● **Task directions**
Return the lines below that carry the word "parties".

(Beginning of Exercise materials)

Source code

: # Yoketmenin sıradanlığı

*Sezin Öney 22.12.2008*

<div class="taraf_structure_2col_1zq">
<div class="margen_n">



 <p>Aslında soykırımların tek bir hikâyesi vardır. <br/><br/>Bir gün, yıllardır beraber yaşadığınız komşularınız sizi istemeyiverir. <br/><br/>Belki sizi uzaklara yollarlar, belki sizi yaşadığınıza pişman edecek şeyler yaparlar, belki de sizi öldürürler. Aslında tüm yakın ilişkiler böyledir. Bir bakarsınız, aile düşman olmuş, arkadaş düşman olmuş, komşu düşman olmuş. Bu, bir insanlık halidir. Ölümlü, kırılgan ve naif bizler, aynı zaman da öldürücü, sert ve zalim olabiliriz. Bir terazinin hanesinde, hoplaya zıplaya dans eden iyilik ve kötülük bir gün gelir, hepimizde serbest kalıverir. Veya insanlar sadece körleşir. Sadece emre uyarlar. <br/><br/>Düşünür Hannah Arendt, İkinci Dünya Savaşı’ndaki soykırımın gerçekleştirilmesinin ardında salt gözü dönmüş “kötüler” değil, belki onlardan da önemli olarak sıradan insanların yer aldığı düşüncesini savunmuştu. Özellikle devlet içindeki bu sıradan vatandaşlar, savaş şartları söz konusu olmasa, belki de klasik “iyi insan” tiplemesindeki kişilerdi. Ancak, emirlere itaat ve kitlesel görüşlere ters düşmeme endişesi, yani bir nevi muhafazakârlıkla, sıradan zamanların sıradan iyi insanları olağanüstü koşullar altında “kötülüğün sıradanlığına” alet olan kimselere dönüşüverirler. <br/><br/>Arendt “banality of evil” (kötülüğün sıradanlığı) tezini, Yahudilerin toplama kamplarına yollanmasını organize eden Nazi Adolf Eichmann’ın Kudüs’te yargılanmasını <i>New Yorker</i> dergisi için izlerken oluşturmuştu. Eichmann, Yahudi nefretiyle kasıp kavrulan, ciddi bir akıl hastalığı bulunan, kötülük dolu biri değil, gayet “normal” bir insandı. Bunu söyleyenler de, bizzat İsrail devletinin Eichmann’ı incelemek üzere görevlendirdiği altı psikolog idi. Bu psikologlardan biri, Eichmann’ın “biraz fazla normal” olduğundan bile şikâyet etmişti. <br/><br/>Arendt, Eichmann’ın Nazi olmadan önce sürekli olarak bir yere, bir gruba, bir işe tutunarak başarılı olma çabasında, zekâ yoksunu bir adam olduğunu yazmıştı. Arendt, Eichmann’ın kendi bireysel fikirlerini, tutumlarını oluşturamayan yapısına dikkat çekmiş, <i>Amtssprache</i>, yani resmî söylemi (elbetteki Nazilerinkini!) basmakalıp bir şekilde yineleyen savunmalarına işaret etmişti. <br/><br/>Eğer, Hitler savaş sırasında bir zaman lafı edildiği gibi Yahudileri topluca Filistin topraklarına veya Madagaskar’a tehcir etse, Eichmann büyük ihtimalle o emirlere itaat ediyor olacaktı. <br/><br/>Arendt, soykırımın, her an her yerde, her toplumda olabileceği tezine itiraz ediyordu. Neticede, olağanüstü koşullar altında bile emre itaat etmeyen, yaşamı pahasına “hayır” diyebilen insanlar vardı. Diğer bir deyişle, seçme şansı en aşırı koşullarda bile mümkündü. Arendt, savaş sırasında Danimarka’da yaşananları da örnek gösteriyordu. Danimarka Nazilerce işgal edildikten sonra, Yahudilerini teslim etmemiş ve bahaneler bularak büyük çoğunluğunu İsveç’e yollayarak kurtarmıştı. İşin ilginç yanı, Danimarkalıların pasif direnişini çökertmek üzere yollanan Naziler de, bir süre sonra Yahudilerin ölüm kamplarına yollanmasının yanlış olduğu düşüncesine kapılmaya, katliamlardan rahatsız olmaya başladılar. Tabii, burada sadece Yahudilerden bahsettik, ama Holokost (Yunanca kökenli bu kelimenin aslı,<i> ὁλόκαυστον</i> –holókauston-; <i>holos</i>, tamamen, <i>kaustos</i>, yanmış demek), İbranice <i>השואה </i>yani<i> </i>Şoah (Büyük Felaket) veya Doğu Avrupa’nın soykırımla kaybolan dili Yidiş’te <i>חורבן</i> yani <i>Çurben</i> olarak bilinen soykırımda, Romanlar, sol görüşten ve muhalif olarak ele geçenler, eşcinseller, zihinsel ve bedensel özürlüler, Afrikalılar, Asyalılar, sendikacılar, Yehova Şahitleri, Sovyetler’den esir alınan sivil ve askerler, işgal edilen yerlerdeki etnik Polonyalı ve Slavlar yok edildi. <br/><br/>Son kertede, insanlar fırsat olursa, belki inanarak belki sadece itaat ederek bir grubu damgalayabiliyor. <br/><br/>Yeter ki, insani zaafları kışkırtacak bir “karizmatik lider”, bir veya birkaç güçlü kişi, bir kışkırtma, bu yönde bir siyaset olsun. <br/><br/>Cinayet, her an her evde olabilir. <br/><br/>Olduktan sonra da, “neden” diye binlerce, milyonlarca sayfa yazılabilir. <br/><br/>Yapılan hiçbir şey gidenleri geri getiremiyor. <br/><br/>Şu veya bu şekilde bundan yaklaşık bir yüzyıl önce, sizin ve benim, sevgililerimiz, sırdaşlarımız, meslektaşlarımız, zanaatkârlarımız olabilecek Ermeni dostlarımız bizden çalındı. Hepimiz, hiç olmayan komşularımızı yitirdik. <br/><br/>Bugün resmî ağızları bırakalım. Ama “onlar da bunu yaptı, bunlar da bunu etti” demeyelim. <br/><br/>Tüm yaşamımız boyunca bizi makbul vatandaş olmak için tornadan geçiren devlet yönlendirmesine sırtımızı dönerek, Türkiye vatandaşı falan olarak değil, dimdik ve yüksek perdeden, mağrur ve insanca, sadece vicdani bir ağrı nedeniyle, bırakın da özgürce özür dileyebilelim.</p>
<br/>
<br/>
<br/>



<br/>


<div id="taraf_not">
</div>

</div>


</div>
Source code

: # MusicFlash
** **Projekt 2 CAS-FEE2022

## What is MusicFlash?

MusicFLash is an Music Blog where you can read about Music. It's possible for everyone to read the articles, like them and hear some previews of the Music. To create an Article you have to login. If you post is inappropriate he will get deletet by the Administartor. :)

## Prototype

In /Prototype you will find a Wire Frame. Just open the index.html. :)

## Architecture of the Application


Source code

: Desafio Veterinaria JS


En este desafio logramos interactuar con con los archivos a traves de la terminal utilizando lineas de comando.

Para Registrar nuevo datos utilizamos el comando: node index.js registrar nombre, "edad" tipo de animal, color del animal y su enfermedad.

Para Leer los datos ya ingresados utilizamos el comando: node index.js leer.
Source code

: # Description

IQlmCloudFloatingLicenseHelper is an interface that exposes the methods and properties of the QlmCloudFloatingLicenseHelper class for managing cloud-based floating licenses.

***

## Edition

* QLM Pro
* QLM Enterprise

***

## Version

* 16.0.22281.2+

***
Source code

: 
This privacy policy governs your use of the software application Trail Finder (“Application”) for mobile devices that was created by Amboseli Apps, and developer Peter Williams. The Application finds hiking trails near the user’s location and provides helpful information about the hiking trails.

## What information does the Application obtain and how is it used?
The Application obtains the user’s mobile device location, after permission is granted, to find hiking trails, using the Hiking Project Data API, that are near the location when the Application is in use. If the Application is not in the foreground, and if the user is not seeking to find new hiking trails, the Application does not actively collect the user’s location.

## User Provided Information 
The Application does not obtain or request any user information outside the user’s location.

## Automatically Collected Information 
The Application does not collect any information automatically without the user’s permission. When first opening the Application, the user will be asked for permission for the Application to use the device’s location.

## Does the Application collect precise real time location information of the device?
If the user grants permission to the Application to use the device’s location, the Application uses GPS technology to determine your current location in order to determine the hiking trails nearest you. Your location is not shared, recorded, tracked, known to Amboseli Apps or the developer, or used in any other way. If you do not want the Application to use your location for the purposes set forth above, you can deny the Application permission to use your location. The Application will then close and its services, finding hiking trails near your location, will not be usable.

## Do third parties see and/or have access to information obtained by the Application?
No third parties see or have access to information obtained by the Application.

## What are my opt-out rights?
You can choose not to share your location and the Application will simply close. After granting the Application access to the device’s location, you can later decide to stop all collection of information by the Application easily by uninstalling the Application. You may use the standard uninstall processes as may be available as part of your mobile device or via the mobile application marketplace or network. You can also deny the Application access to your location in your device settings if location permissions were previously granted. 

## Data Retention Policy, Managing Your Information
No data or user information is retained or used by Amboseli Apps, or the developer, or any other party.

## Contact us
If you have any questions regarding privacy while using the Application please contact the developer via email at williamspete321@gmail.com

(End of Exercise materials)

● **Answer**
## Do third parties see and/or have access to information obtained by the Application?
No third parties see or have access to information obtained by the Application.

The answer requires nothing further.